Collected data:
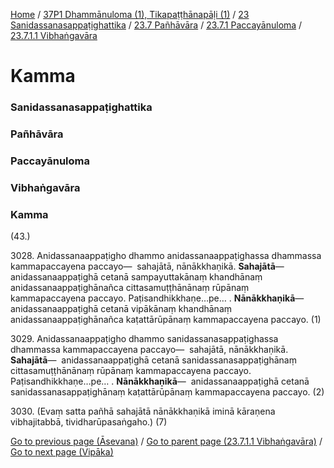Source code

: 
[Home](/) / [37P1 Dhammānuloma (1), Tikapaṭṭhānapāḷi (1)](/tipitaka/37P1.md) / [23 Sanidassanasappaṭighattika](/tipitaka/37P1/23.md) / [23.7 Pañhāvāra](/tipitaka/37P1/23/23.7.md) / [23.7.1 Paccayānuloma](/tipitaka/37P1/23/23.7/23.7.1.md) / [23.7.1.1 Vibhaṅgavāra](/tipitaka/37P1/23/23.7/23.7.1/23.7.1.1.md)

# Kamma

### Sanidassanasappaṭighattika

### Pañhāvāra

### Paccayānuloma

### Vibhaṅgavāra

### Kamma

(43.)

3028\. Anidassanaappaṭigho dhammo anidassanaappaṭighassa dhammassa kammapaccayena paccayo—  sahajātā, nānākkhaṇikā. **Sahajātā**—  anidassanaappaṭighā cetanā sampayuttakānaṃ khandhānaṃ anidassanaappaṭighānañca cittasamuṭṭhānānaṃ rūpānaṃ kammapaccayena paccayo. Paṭisandhikkhaṇe…pe… . **Nānākkhaṇikā**—  anidassanaappaṭighā cetanā vipākānaṃ khandhānaṃ anidassanaappaṭighānañca kaṭattārūpānaṃ kammapaccayena paccayo. (1)

3029\. Anidassanaappaṭigho dhammo sanidassanasappaṭighassa dhammassa kammapaccayena paccayo—  sahajātā, nānākkhaṇikā. **Sahajātā**—  anidassanaappaṭighā cetanā sanidassanasappaṭighānaṃ cittasamuṭṭhānānaṃ rūpānaṃ kammapaccayena paccayo. Paṭisandhikkhaṇe…pe… . **Nānākkhaṇikā**—  anidassanaappaṭighā cetanā sanidassanasappaṭighānaṃ kaṭattārūpānaṃ kammapaccayena paccayo. (2)

3030\. (Evaṃ satta pañhā sahajātā nānākkhaṇikā iminā kāraṇena vibhajitabbā, tividharūpasaṅgaho.) (7)

[Go to previous page (Āsevana)](/tipitaka/37P1/23/23.7/23.7.1/23.7.1.1/Asevana.md) / [Go to parent page (23.7.1.1 Vibhaṅgavāra)](/tipitaka/37P1/23/23.7/23.7.1/23.7.1.1.md) / [Go to next page (Vipāka)](/tipitaka/37P1/23/23.7/23.7.1/23.7.1.1/Vipaka.md)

• WHAT THE TASK REQUIRES
For this task, write out exactly the lines of the entries above, starting at the line with "3029\. Anidassanaappaṭigho dhammo" and ending at the line with "3030\. (Evaṃ satta", both included, and no others.

• ANSWER TO THIS TASK
3029\. Anidassanaappaṭigho dhammo sanidassanasappaṭighassa dhammassa kammapaccayena paccayo—  sahajātā, nānākkhaṇikā. **Sahajātā**—  anidassanaappaṭighā cetanā sanidassanasappaṭighānaṃ cittasamuṭṭhānānaṃ rūpānaṃ kammapaccayena paccayo. Paṭisandhikkhaṇe…pe… . **Nānākkhaṇikā**—  anidassanaappaṭighā cetanā sanidassanasappaṭighānaṃ kaṭattārūpānaṃ kammapaccayena paccayo. (2)

3030\. (Evaṃ satta pañhā sahajātā nānākkhaṇikā iminā kāraṇena vibhajitabbā, tividharūpasaṅgaho.) (7)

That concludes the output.